Park, who celebrates her 25th birthday on Friday, knows she will be asked a lot about her history-making quest leading up to the Ricoh Women’s British Open at St. Andrews in three weeks.
There’s a challenge in the intensity of interest following her.
“I try not to think about it, but I think about 50 people have reminded me,” Park said Tuesday in her pre-tournament news conference in Canada. “I’m very lucky that I get that opportunity, where I have a chance to win four straight majors. All those things are just a gift for me, for playing good golf. Not many people get that opportunity, and I think I’m the lucky one, so I think I should appreciate it.”
Trying to become the first player to win four professional majors in a season is a monumental quest unto itself. Trying to do it at the home of golf, on the Old Course at St. Andrews, is almost fairy tale in its scripting.
“It would mean the world to me,” Park said. “I don’t think I even dreamed that far, to be honest. I never dreamed of doing a calendar Grand Slam ... That’s a tough thing. It would just mean a lot, something very special, doing something nobody’s ever done before.”
After a whirlwind 24-hour tour of major networks in New York following her U.S. Women’s Open triumph, Park flew to Las Vegas, where she was equally busy house hunting with her fiancé/coach in record heat in the desert. She said she finally got to enjoy some down time at the end of last week with no event on the tour schedule.
Park needed the rest with her phone “ringing non-stop.” She said while it was tiring, she has enjoyed fielding all the congratulatory messages, including letters from Arnold Palmer and South Korean president Park Geun-hye. She was impressed at the details in Palmer’s letter, leading her to believe he watched the U.S. Women’s Open closely.
“If I were to play this tournament right after the U.S. Open, I think it would have been a lot tougher for me, just coming off the Sunday win,” Park said. “I feel more relaxed. I feel more refreshed. I feel a lot better this week. I think I’ve calmed down a lot.”
Park is going for her seventh LPGA title this season. She nearly won this event a year ago, losing to Brittany Lang in a playoff. There promises to be tough competition again this week with nine of the top 10 players in the Rolex Women’s World Rankings in Canada. Of course, Park is used to bouncing back quickly. Dating back to last year’s Manulife LPGA Classic, Park has made 27 LPGA starts and finished T-2 or better a remarkable 14 times. She won eight of those starts.
If Park wins her fourth event in a row this week, she will equal yet another LPGA record, tying Mickey Wright, Kathy Whitworth and Annika Sorenstam for most consecutive victories in scheduled events. Wright did it twice, in 1962 and again in ’63. Nancy Lopez and Sorenstam share the record for winning the most consecutive LPGA starts with five. The difference in the records is not all five of their starts came in consecutive events on the tour schedule.

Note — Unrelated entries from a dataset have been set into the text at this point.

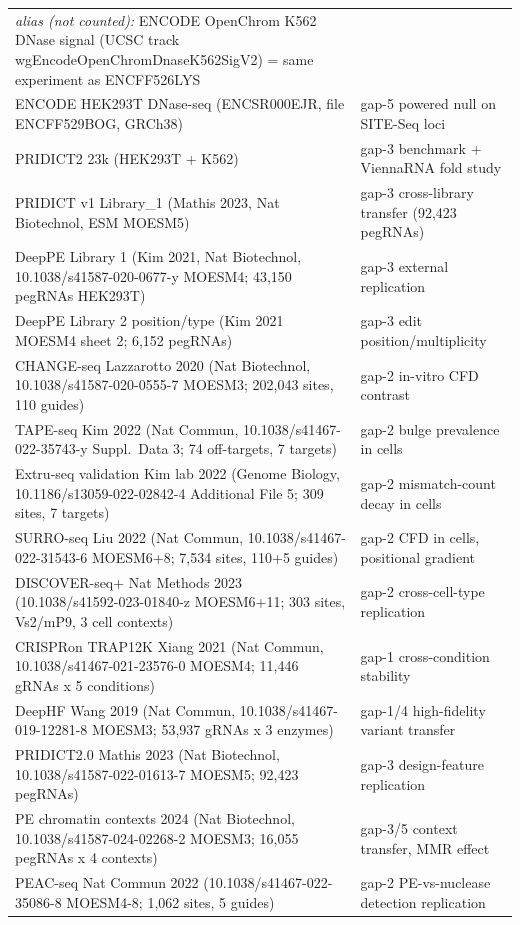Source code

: \begin{longtable}{@{}p{}p{}@{}}
\quad \emph{alias (not counted):} ENCODE OpenChrom K562 DNase signal (UCSC track wgEncodeOpenChromDnaseK562SigV2) = same experiment as ENCFF526LYS \\
ENCODE HEK293T DNase-seq (ENCSR000EJR, file ENCFF529BOG, GRCh38) & gap-5 powered null on SITE-Seq loci \\
PRIDICT2 23k (HEK293T + K562) & gap-3 benchmark + ViennaRNA fold study \\
PRIDICT v1 Library\_1 (Mathis 2023, Nat Biotechnol, ESM MOESM5) & gap-3 cross-library transfer (92,423 pegRNAs) \\
DeepPE Library 1 (Kim 2021, Nat Biotechnol, 10.1038/s41587-020-0677-y MOESM4; 43,150 pegRNAs HEK293T) & gap-3 external replication \\
DeepPE Library 2 position/type (Kim 2021 MOESM4 sheet 2; 6,152 pegRNAs) & gap-3 edit position/multiplicity \\
CHANGE-seq Lazzarotto 2020 (Nat Biotechnol, 10.1038/s41587-020-0555-7 MOESM3; 202,043 sites, 110 guides) & gap-2 in-vitro CFD contrast \\
TAPE-seq Kim 2022 (Nat Commun, 10.1038/s41467-022-35743-y Suppl.\ Data 3; 74 off-targets, 7 targets) & gap-2 bulge prevalence in cells \\
Extru-seq validation Kim lab 2022 (Genome Biology, 10.1186/s13059-022-02842-4 Additional File 5; 309 sites, 7 targets) & gap-2 mismatch-count decay in cells \\
SURRO-seq Liu 2022 (Nat Commun, 10.1038/s41467-022-31543-6 MOESM6+8; 7,534 sites, 110+5 guides) & gap-2 CFD in cells, positional gradient \\
DISCOVER-seq+ Nat Methods 2023 (10.1038/s41592-023-01840-z MOESM6+11; 303 sites, Vs2/mP9, 3 cell contexts) & gap-2 cross-cell-type replication \\
CRISPRon TRAP12K Xiang 2021 (Nat Commun, 10.1038/s41467-021-23576-0 MOESM4; 11,446 gRNAs x 5 conditions) & gap-1 cross-condition stability \\
DeepHF Wang 2019 (Nat Commun, 10.1038/s41467-019-12281-8 MOESM3; 53,937 gRNAs x 3 enzymes) & gap-1/4 high-fidelity variant transfer \\
PRIDICT2.0 Mathis 2023 (Nat Biotechnol, 10.1038/s41587-022-01613-7 MOESM5; 92,423 pegRNAs) & gap-3 design-feature replication \\
PE chromatin contexts 2024 (Nat Biotechnol, 10.1038/s41587-024-02268-2 MOESM3; 16,055 pegRNAs x 4 contexts) & gap-3/5 context transfer, MMR effect \\
PEAC-seq Nat Commun 2022 (10.1038/s41467-022-35086-8 MOESM4-8; 1,062 sites, 5 guides) & gap-2 PE-vs-nuclease detection replication \\

\end{longtable}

Park’s march through history is good for the women’s game, but the attention is something new for Park.
“It was weird getting that kind of attention,” Park said. “It was really different. It was a little fun for me ... I’m trying to get used to it, not totally used to it yet, but still learning.”
Even with all the pressure coming down on her at the U.S. Women’s Open, Park seemed remarkably unaffected. She looks like she plays with an unshakable peace. She says the course is her refuge, and she hopes to keep it that way.
“When I'm inside the golf course, I can't think about too many things,” Park said. “When I'm outside the golf course, whether I want to hear, or I don't want to hear, I'm going to hear it. There's no doubt about that. I'm a human, and I think a lot of the same things that everybody else does, and I hear all the things that everybody talks about. I know I want to do something that somebody has never done before. I just know that it wouldn't be so helpful on the golf course, so I try to concentrate just on golf, on the golf course.”
It’s a formula taking Park on a record chasing journey.